WHAT IS REQUIRED:
Among the lines below, tally those holding the string "typed" and give the total only.

========================================================================

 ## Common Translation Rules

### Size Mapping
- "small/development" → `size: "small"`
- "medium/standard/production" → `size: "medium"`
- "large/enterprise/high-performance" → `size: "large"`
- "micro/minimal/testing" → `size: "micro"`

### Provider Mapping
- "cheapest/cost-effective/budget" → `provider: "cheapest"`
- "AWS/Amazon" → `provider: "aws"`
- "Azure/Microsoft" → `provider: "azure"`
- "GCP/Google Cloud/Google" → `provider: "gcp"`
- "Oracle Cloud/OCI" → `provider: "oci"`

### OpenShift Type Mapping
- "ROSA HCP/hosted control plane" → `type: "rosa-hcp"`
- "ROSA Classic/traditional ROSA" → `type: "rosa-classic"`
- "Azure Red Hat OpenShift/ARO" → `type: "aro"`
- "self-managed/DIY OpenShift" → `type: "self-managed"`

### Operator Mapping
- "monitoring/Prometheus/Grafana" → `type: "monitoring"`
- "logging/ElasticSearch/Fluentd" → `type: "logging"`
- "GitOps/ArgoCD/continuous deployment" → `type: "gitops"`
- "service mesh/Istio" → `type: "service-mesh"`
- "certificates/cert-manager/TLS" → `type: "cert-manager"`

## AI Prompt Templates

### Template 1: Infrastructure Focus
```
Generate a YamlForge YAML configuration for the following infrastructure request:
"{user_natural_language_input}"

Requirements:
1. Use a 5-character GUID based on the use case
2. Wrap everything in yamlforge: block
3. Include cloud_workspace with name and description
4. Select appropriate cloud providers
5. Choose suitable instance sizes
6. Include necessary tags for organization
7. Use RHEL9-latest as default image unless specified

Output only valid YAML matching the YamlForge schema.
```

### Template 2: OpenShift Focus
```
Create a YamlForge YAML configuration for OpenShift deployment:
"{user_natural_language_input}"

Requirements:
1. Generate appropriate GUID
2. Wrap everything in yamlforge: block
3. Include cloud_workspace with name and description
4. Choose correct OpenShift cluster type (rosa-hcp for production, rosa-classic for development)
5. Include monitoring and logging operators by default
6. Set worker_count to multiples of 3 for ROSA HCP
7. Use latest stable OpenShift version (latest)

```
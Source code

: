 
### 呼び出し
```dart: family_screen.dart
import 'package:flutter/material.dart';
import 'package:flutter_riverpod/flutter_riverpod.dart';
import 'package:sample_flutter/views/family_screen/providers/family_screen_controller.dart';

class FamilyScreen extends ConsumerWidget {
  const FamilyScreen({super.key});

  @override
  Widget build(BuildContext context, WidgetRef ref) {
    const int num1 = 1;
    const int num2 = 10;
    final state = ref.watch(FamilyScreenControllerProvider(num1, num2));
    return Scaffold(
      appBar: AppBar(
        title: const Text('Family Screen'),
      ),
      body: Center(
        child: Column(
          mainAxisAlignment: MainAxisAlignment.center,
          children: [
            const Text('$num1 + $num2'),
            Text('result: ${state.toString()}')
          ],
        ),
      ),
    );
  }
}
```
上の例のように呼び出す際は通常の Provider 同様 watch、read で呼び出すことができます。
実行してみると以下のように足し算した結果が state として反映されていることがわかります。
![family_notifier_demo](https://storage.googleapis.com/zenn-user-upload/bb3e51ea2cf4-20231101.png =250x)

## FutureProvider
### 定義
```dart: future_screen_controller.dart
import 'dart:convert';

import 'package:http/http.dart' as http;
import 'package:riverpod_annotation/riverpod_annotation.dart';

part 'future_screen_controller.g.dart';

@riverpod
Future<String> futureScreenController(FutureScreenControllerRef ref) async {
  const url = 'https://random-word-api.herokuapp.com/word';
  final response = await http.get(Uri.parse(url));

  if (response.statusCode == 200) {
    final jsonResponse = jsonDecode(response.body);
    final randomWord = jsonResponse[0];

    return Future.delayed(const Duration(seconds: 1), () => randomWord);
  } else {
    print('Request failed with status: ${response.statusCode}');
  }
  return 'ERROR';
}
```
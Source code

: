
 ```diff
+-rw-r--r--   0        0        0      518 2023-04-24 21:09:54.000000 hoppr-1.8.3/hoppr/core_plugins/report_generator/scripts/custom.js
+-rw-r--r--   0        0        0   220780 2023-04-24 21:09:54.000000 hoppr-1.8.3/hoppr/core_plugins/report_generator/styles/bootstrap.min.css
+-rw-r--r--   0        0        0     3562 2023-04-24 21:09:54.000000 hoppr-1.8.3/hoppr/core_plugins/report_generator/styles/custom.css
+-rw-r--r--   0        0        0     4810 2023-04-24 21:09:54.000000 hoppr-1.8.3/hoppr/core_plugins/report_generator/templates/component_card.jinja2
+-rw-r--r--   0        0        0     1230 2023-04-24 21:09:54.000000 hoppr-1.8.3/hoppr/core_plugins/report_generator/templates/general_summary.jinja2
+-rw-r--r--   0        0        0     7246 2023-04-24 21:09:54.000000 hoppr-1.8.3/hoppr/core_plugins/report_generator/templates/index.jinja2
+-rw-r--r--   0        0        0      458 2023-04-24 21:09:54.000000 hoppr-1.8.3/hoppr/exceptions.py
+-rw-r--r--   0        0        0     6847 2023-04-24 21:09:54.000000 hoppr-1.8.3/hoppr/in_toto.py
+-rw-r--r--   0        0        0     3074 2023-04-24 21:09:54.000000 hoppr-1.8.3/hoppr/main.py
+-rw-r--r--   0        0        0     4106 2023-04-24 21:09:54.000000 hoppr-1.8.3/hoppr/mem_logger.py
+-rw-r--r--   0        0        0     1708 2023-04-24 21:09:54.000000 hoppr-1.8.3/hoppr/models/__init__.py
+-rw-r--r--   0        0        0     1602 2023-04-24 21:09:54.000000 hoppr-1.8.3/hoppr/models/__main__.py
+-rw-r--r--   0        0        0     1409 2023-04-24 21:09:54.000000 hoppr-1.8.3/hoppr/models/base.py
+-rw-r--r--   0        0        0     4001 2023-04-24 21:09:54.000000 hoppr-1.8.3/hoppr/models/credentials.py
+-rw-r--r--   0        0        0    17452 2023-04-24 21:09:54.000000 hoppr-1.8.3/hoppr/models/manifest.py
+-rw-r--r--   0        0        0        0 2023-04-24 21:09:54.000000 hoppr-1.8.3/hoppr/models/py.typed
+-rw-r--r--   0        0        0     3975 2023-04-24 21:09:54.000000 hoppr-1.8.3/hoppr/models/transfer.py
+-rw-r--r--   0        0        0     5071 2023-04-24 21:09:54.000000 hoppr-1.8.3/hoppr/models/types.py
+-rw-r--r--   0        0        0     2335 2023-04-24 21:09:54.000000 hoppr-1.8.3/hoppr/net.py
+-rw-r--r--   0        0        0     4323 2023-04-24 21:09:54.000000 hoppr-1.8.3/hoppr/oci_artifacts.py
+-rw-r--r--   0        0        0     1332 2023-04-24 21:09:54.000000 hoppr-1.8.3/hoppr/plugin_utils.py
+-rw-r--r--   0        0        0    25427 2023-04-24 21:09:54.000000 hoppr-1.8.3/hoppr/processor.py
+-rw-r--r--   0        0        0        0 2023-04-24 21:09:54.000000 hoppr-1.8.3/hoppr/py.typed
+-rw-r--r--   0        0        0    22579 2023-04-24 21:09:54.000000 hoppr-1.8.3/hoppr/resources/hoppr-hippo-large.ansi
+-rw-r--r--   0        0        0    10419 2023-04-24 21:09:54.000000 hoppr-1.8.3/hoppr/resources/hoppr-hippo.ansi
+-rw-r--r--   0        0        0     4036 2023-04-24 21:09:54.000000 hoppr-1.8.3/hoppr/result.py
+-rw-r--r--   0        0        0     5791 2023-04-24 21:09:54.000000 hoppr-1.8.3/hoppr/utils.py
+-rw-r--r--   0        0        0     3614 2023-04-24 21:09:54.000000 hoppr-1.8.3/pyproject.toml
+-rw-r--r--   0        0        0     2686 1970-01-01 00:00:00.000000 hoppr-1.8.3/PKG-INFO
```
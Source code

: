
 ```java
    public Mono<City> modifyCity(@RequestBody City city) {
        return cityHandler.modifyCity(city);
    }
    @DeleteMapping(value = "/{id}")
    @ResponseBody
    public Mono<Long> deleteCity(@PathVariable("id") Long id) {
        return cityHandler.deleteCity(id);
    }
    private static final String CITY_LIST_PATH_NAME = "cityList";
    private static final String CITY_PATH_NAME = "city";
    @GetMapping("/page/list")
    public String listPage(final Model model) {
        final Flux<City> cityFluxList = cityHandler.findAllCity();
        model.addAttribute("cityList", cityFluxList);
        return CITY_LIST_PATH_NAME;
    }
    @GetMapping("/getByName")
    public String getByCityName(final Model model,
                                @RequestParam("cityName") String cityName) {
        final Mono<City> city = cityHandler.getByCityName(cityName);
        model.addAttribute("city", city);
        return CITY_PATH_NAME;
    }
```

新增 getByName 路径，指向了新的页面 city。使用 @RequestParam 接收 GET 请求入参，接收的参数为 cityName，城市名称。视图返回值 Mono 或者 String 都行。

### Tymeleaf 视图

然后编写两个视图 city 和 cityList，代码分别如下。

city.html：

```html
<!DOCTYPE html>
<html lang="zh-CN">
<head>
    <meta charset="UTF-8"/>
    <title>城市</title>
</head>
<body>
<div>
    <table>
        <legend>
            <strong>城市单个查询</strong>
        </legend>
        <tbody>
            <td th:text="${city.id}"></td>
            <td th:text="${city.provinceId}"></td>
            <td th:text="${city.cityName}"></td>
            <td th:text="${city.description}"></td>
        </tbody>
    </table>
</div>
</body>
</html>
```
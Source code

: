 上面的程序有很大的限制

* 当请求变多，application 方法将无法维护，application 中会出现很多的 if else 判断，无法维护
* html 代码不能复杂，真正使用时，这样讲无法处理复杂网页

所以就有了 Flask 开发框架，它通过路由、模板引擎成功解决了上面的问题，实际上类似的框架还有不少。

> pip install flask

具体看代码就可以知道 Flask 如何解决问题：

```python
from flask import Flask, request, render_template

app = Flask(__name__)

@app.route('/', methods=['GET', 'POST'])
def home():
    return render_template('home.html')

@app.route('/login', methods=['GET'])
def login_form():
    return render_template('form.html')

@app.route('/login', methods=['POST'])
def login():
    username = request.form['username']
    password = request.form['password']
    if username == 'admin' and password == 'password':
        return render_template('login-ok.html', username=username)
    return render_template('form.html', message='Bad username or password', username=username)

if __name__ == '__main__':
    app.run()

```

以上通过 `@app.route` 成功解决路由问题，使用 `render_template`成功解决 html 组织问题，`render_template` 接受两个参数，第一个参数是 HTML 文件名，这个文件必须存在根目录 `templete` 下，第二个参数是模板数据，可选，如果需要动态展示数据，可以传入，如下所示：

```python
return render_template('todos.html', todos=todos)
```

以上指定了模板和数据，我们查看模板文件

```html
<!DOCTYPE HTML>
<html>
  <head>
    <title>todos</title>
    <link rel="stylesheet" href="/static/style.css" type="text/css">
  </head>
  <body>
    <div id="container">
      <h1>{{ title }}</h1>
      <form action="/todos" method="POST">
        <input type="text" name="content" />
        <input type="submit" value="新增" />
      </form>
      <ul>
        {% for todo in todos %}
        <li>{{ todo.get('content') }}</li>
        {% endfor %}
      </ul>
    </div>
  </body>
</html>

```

========================================================================

YOUR RESPONSE:
2